L’unione sintetica del Creatore e della creatura non si limita nel cristianesimo all’essere razionale dell’uomo, ma abbraccia anche il suo essere corporeo e, per suo tramite, la natura materiale dell’intero universo. Il compromesso eretico ha vanamente tentato di sottrarre (in linea di principio) all’unità divinoumana, dapprima 1) la sostanza stessa dell’essere umano, ora proclamandola assolutamente separata dalla Divinità (nel nestorianesimo), ora facendovela scomparire completamente (nel monofisismo); poi 2) la volontà e l’azione umane, l’essere razionale dell’uomo, assorbendolo nell’operazione divina (il monotelismo); dopo di ciò non restava che 3) la corporeità, l’essere esteriore dell’uomo e, per suo tramite, di tutta la natura. L’idea fondamentale dell’eresia iconoclasta è appunto quella di negare che il mondo materiale e sensibile abbia una qualsiasi possibilità di redenzione, di santificazione e di unione con Dio.

Gesù Cristo risorto nella carne ha mostrato che l’esistenza corporea non era esclusa dalla comunione divinoumana e che l’oggettività esteriore e sensibile poteva e doveva diventare lo strumento reale e l’immagine visibile della forza divina. Di qui il culto delle sante immagini e delle reliquie, di qui la legittima credenza nei miracoli materialmente condizionati da questi oggetti sacri. Cosi, dichiarando guerra alle immagini, gli imperatori bizantini attaccavano non tanto un’abitudine religiosa, un semplice dettaglio del culto, ma un’applicazione necessaria ed infinitamente importante della verità cristiana stessa. Pretendere che la divinità non possa avere un’espressione sensibile, una manifestazione esterna, che la forza divina non possa utilizzare per la sua azione dei mezzi visibili e rappresentativi significa togliere all’incarnazione divina tutta la sua realtà. Era più che un compromesso: era la soppressione del cristianesimo.

L’obbiettivo è sempre la sede apostolica di Roma

Come nelle eresie precedenti, sotto l’apparenza di una discussione puramente teologica, si celava una grave questione sociale e politica, così il movimento iconoclasta, sotto il pretesto di una riforma rituale, voleva intaccare l’organismo sociale della Cristianità. La realizzazione materiale del divino, esemplificata nell’ambito del culto dalle sante immagini e dalle reliquie, e rappresentata nell’ambito sociale da un’istituzione.

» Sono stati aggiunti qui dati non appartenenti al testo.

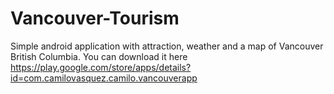 # Vancouver-Tourism
Simple android application with attraction, weather and a map of Vancouver British Columbia.
You can download it here https://play.google.com/store/apps/details?id=com.camilovasquez.camilo.vancouverapp
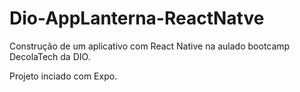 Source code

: # Dio-AppLanterna-ReactNatve

Construção de um aplicativo com React Native na aulado bootcamp DecolaTech da DIO.

Projeto inciado com Expo.
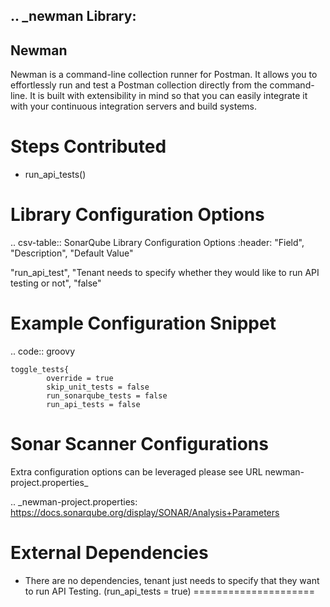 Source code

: .. _newman Library: 
---------
Newman
---------

Newman is a command-line collection runner for Postman. It allows you to effortlessly run and test a Postman collection directly from the command-line. It is built with extensibility in mind so that you can easily integrate it with your continuous integration servers and build systems.

Steps Contributed
=================
* run_api_tests()


Library Configuration Options
=============================


.. csv-table::  SonarQube Library Configuration Options
   :header: "Field", "Description", "Default Value"

   "run_api_test", "Tenant needs to specify whether they would like to run API testing or not", "false"
   


Example Configuration Snippet
=============================

.. code:: groovy

    toggle_tests{
            override = true
            skip_unit_tests = false
            run_sonarqube_tests = false
            run_api_tests = false

Sonar Scanner Configurations
============================

Extra configuration options can be leveraged please see URL newman-project.properties_

.. _newman-project.properties: https://docs.sonarqube.org/display/SONAR/Analysis+Parameters

External Dependencies
=====================

* There are no dependencies, tenant just needs to specify that they want to run API Testing. (run_api_tests = true)
=====================
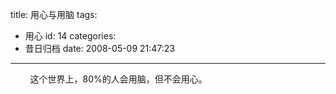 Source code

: title: 用心与用脑
tags:
  - 用心
id: 14
categories:
  - 昔日归档
date: 2008-05-09 21:47:23
---

        这个世界上，80%的人会用脑，但不会用心。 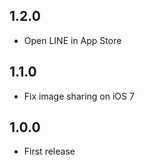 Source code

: ## 1.2.0

* Open LINE in App Store

## 1.1.0

* Fix image sharing on iOS 7

## 1.0.0

* First release
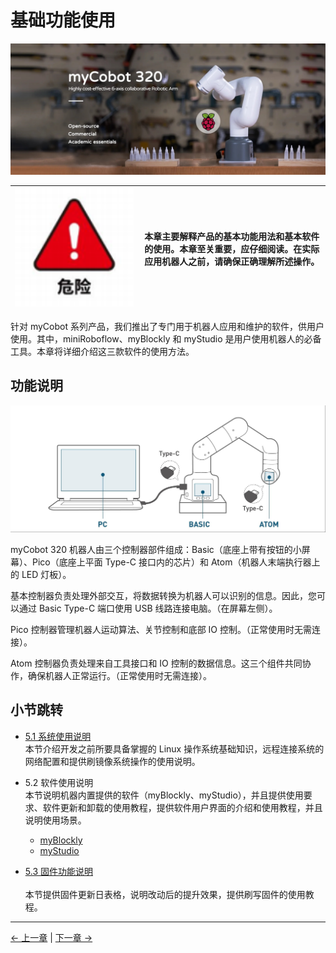 # 基础功能使用

![1](../resources/4-FirstInstallAndUse/320Pi.jpg)

| <img src="../resources/3-UserNotes/3.1-SafetyInstructions/danger.png" alt="img-1" width="600" height=“auto” /> | **本章主要解释产品的基本功能用法和基本软件的使用。本章至关重要，应仔细阅读。在实际应用机器人之前，请确保正确理解所述操作。** |
| -------------------------------------------------------------------------------------------------------------- | ---------------------------------------------------------------------------------------------------------------------------- |

针对 myCobot 系列产品，我们推出了专门用于机器人应用和维护的软件，供用户使用。其中，miniRoboflow、myBlockly 和 myStudio 是用户使用机器人的必备工具。本章将详细介绍这三款软件的使用方法。

## 功能说明

<img src="../resources/4-FirstInstallAndUse/320withPC.jpg" alt="img-1" width="600" height=“auto” />

myCobot 320 机器人由三个控制器部件组成：Basic（底座上带有按钮的小屏幕）、Pico（底座上平面 Type-C 接口内的芯片）和 Atom（机器人末端执行器上的 LED 灯板）。

基本控制器负责处理外部交互，将数据转换为机器人可以识别的信息。因此，您可以通过 Basic Type-C 端口使用 USB 线路连接电脑。（在屏幕左侧）。

Pico 控制器管理机器人运动算法、关节控制和底部 IO 控制。（正常使用时无需连接）。

Atom 控制器负责处理来自工具接口和 IO 控制的数据信息。这三个组件共同协作，确保机器人正常运行。（正常使用时无需连接）。

## 小节跳转

- [5.1 系统使用说明](./5.1-SystemUsageInstructions/320pi/5.1-SystemUsageInstructions.md)<br>
  本节介绍开发之前所要具备掌握的 Linux 操作系统基础知识，远程连接系统的网络配置和提供刷镜像系统操作的使用说明。

- 5.2 软件使用说明  
  本节说明机器内置提供的软件（myBlockly、myStudio），并且提供使用要求、软件更新和卸载的使用教程，提供软件用户界面的介绍和使用教程，并且说明使用场景。

  - [myBlockly](./5.2-ApplicationUse/myblockly/320pi/README.md)
  - [myStudio](./5.2-ApplicationUse/mystudio/320pi/README.md)

- [5.3 固件功能说明](./5.3-FirmwareUse/pi/1-firmware.md)<br>  
  本节提供固件更新日表格，说明改动后的提升效果，提供刷写固件的使用教程。

---

[← 上一章](../4-FirstInstallAndUse/4.1-Pi/4.1_320_PI_firstUse.md) | [下一章 →](../6-SDKDevelopment/README.md)
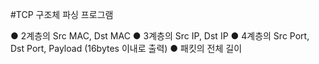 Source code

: #TCP 구조체 파싱 프로그램

● 2계층의 Src MAC, Dst MAC
● 3계층의 Src IP, Dst IP
● 4계층의 Src Port, Dst Port, Payload (16bytes 이내로 출력)
● 패킷의 전체 길이
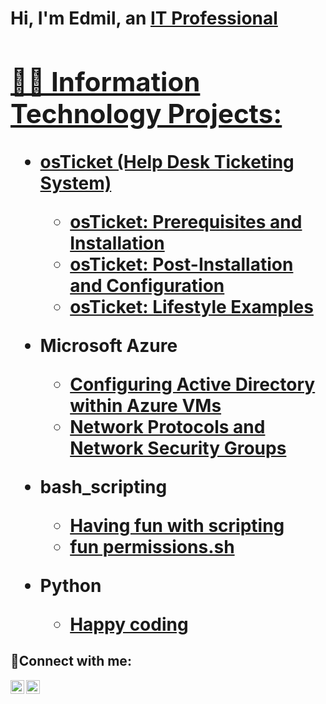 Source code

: <h1>Hi, I'm Edmil, an <a href="https://linkedin.com/in/edmilgassant">IT Professional

<h2>👨‍💻 Information Technology Projects:</h2>

- <b>osTicket (Help Desk Ticketing System)</b>
  - [osTicket: Prerequisites and Installation](https://github.com/edmilgassant/osticket-prereqs)
  - [osTicket: Post-Installation and Configuration](https://github.com/edmilgassant/osTicket-Post-Installation)
  - [osTicket: Lifestyle Examples](https://github.com/edmilgassant/ticket-lifecycles)
  
- <b>Microsoft Azure</b>
  - [Configuring Active Directory within Azure VMs](https://github.com/edmilgassant/active-directory)
  - [Network Protocols and Network Security Groups](https://github.com/edmilgassant/NSG)

- <b>bash_scripting</b>
  - [Having fun with scripting](https://github.com/edmilgassant/bash_script)
  - [fun permissions.sh](https://github.com/edmilgassant/permissions.sh/blob/main/README.md)
- <b>Python</b>
  - [Happy coding](https://github.com/edmilgassant/python)

<h2>🤳Connect with me:</h2>

[<img align="left" alt="Josh | LinkedIn" width="22px" src="https://cdn.jsdelivr.net/npm/simple-icons@v3/icons/linkedin.svg" />][linkedin]
[<img align="left" alt="Josh | Instagram" width="22px" src="https://cdn.jsdelivr.net/npm/simple-icons@v3/icons/instagram.svg" />][instagram]

[instagram]: https://www.instagram.com/millzg3
[linkedin]: https://linkedin.com/in/edmilgassant
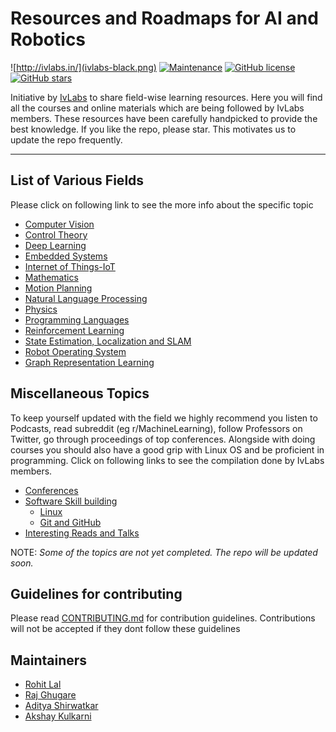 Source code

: 
# Resources and Roadmaps for AI and Robotics 
![http://ivlabs.in/](ivlabs-black.png)
[![Maintenance](https://img.shields.io/badge/Maintained%3F-yes-green.svg)](https://github.com/IvLabs/resources/graphs/contributors) [![GitHub license](https://img.shields.io/github/license/Naereen/StrapDown.js.svg)](https://github.com/IvLabs/resources/blob/master/LICENSE.md) [![GitHub stars](https://img.shields.io/github/stars/IvLabs/resources?style=social)](https://github.com/IvLabs/resources/stargazers)

Initiative by [IvLabs](http://www.ivlabs.in/) to share field-wise learning resources.
Here you will find all the courses and online materials which are being followed by IvLabs members. These resources have been carefully handpicked to provide the best knowledge. If you like the repo, please star. This motivates us to update the repo frequently.

---

## List of Various Fields
Please click on following link to see the more info about the specific topic

- [Computer Vision](computer-vision)
- [Control Theory](controls-and-dynamics)
- [Deep Learning](deep-learning)
- [Embedded Systems](embedded-systems)
- [Internet of Things-IoT](iot)
- [Mathematics](mathematics)
- [Motion Planning](motion-planning)
- [Natural Language Processing](natural-language-processing)
- [Physics](physics)
- [Programming Languages](programming-languages)
- [Reinforcement Learning](reinforcement-learning)
- [State Estimation, Localization and SLAM](state-estimation-localization-slam)
- [Robot Operating System](robot-operating-system)
- [Graph Representation Learning](graph-representation-learning)

## Miscellaneous Topics
To keep yourself updated with the field we highly recommend you listen to Podcasts, read subreddit (eg r/MachineLearning), follow Professors on Twitter, go through proceedings of top conferences. Alongside with doing courses you should also have a good grip with Linux OS and be proficient in programming. Click on following links to see the compilation done by IvLabs members.

- [Conferences](conferences)
- [Software Skill building](software) 
  - [Linux](software/linux)
  - [Git and GitHub](software/github)
- [Interesting Reads and Talks](reads-talks)

NOTE: *Some of the topics are not yet completed. The repo will be updated soon.*

## Guidelines for contributing
Please read [CONTRIBUTING.md](CONTRIBUTING.md) for contribution guidelines. Contributions will not be accepted if they dont follow these guidelines

<!-- 
## Contributors

[![](https://sourcerer.io/fame/aditya-shirwatkar/IvLabs/resources/images/0)](https://sourcerer.io/fame/aditya-shirwatkar/IvLabs/resources/links/0)[![](https://sourcerer.io/fame/aditya-shirwatkar/IvLabs/resources/images/1)](https://sourcerer.io/fame/aditya-shirwatkar/IvLabs/resources/links/1)[![](https://sourcerer.io/fame/aditya-shirwatkar/IvLabs/resources/images/2)](https://sourcerer.io/fame/aditya-shirwatkar/IvLabs/resources/links/2)[![](https://sourcerer.io/fame/aditya-shirwatkar/IvLabs/resources/images/3)](https://sourcerer.io/fame/aditya-shirwatkar/IvLabs/resources/links/3)[![](https://sourcerer.io/fame/aditya-shirwatkar/IvLabs/resources/images/4)](https://sourcerer.io/fame/aditya-shirwatkar/IvLabs/resources/links/4)[![](https://sourcerer.io/fame/aditya-shirwatkar/IvLabs/resources/images/5)](https://sourcerer.io/fame/aditya-shirwatkar/IvLabs/resources/links/5)[![](https://sourcerer.io/fame/aditya-shirwatkar/IvLabs/resources/images/6)](https://sourcerer.io/fame/aditya-shirwatkar/IvLabs/resources/links/6)[![](https://sourcerer.io/fame/aditya-shirwatkar/IvLabs/resources/images/7)](http://www.ivlabs.in/)
-->

## Maintainers
- [Rohit Lal](http://take2rohit.github.io/) 
- [Raj Ghugare](https://www.linkedin.com/in/raj-ghugare-917137169)
- [Aditya Shirwatkar](https://in.linkedin.com/in/aditya-shirwatkar-40a956188)
- [Akshay Kulkarni](https://github.com/akshaykvnit)

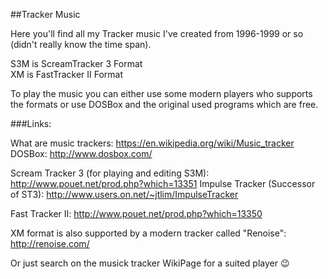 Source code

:##Tracker Music

Here you'll find all my Tracker music I've created from 1996-1999 or so (didn't really know the time span).

S3M is ScreamTracker 3 Format  
XM is FastTracker II Format

To play the music you can either use some modern players who supports the formats or use DOSBox and the original used programs which are free.


###Links:

What are music trackers: https://en.wikipedia.org/wiki/Music_tracker  
DOSBox: http://www.dosbox.com/

Scream Tracker 3 (for playing and editing S3M): http://www.pouet.net/prod.php?which=13351
Impulse Tracker (Successor of ST3): http://www.users.on.net/~jtlim/ImpulseTracker

Fast Tracker II: http://www.pouet.net/prod.php?which=13350

XM format is also supported by a modern tracker called "Renoise": http://renoise.com/

Or just search on the musick tracker WikiPage for a suited player 😉

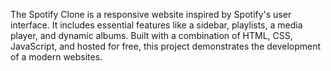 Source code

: The Spotify Clone is a responsive website inspired by Spotify's user interface. It includes essential features like a sidebar, playlists, a media player, and dynamic albums. Built with a combination of HTML, CSS, JavaScript, and hosted for free, this project demonstrates the development of a modern websites.
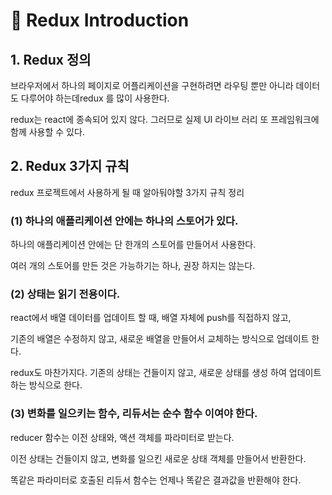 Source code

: # 📄 Redux Introduction

## 1. Redux 정의

브라우저에서 하나의 페이지로 어플리케이션을 구현하려면 라우팅 뿐만 아니라 데이터도 다루어야 하는데redux 를 많이 사용한다.

redux는 react에 종속되어 있지 않다. 그러므로 실제 UI 라이브 러리 또 프레임워크에 함께 사용할 수 있다.

## 2. Redux 3가지 규칙

redux 프로젝트에서 사용하게 될 때 알아둬야할 3가지 규칙 정리

### \(1\) 하나의 애플리케이션 안에는 하나의 스토어가 있다.

하나의 애플리케이션 안에는 단 한개의 스토어를 만들어서 사용한다.

여러 개의 스토어를 만든 것은 가능하기는 하나, 권장 하지는 않는다.

### \(2\) 상태는 읽기 전용이다.

react에서 배열 데이터를 업데이트 할 때, 배열 자체에 push를 직접하지 않고,

기존의 배열은 수정하지 않고, 새로운 배열을 만들어서 교체하는 방식으로 업데이트 한다.

redux도 마찬가지다. 기존의 상태는 건들이지 않고, 새로운 상태를 생성 하여 업데이트 하는 방식으로 한다.

### \(3\) 변화를 일으키는 함수, 리듀서는 순수 함수 이여야 한다.

reducer 함수는 이전 상태와, 액션 객체를 파라미터로 받는다.

이전 상태는 건들이지 않고, 변화를 일으킨 새로운 상태 객체를 만들어서 반환한다.

똑같은 파라미터로 호출된 리듀서 함수는 언제나 똑같은 결과값을 반환해야 한다.



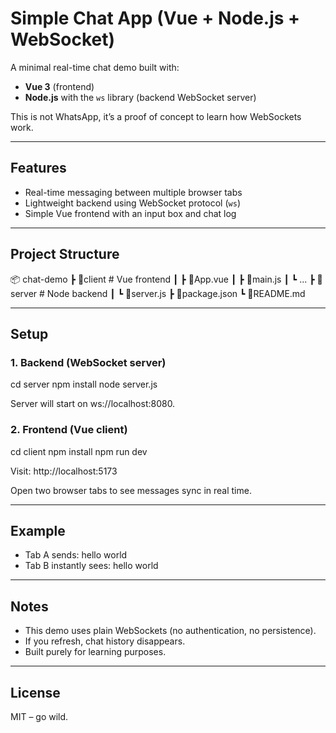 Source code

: <h1>Simple Chat App (Vue + Node.js + WebSocket)</h1>

A minimal real-time chat demo built with:

- **Vue 3** (frontend)
- **Node.js** with the `ws` library (backend WebSocket server)

This is not WhatsApp, it’s a proof of concept to learn how WebSockets work.

---

## Features

- Real-time messaging between multiple browser tabs
- Lightweight backend using WebSocket protocol (`ws`)
- Simple Vue frontend with an input box and chat log

---

## Project Structure

📦 chat-demo
┣ 📂client # Vue frontend
┃ ┣ 📜App.vue
┃ ┣ 📜main.js
┃ ┗ ...
┣ 📂server # Node backend
┃ ┗ 📜server.js
┣ 📜package.json
┗ 📜README.md

---

## Setup

### 1. Backend (WebSocket server)

cd server
npm install
node server.js

Server will start on ws://localhost:8080.

### 2. Frontend (Vue client)

cd client
npm install
npm run dev

Visit: http://localhost:5173

Open two browser tabs to see messages sync in real time.

---

## Example

- Tab A sends: hello world
- Tab B instantly sees: hello world

---

## Notes

- This demo uses plain WebSockets (no authentication, no persistence).
- If you refresh, chat history disappears.
- Built purely for learning purposes.

---

## License

MIT – go wild.
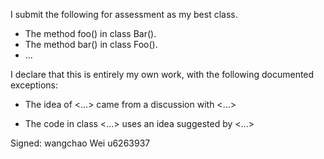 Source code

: I submit the following for assessment as my best class.

* The method foo() in class Bar().
* The method bar() in class Foo().
* ...

I declare that this is entirely my own work, with the following documented exceptions:

* The idea of <...> came from a discussion with <...>

* The code in class <...> uses an idea suggested by <...>

Signed: wangchao Wei u6263937
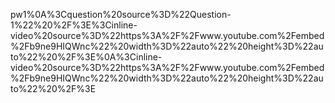 pw1%0A%3Cquestion%20source%3D%22Question-1%22%20%2F%3E%3Cinline-video%20source%3D%22https%3A%2F%2Fwww.youtube.com%2Fembed%2Fb9ne9HIQWnc%22%20width%3D%22auto%22%20height%3D%22auto%22%20%2F%3E%0A%3Cinline-video%20source%3D%22https%3A%2F%2Fwww.youtube.com%2Fembed%2Fb9ne9HIQWnc%22%20width%3D%22auto%22%20height%3D%22auto%22%20%2F%3E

V’è nella Chiesa cristiana un punto materialmente fissato, un centro d’azione esteriore e visibile: un’immagine ed uno strumento del potere divino. La sede apostolica di Roma – quest’icona miracolosa del cristianesimo universale – era direttamente coinvolta nella lotta iconoclasta, poiché tutte le eresie portavano a negare la realtà dell’incarnazione divina, la cui perpetuità nell’ordine sociale e politico era rappresentata da Roma. E la storia ci mostra appunto che tutte le eresie attivamente sostenute o passivamente accettate dalla maggioranza del clero greco incontravano un ostacolo insormontabile nella Chiesa romana e venivano ad infrangersi contro questa rocca evangelica.

Ciò fu evidente soprattutto nel caso dell’eresia iconoclasta che, negando ogni forma esteriore del divino nel mondo, attaccava direttamente la cattedra di Pietro nella sua ragion d’essere come centro oggettivo e reale della Chiesa visibile.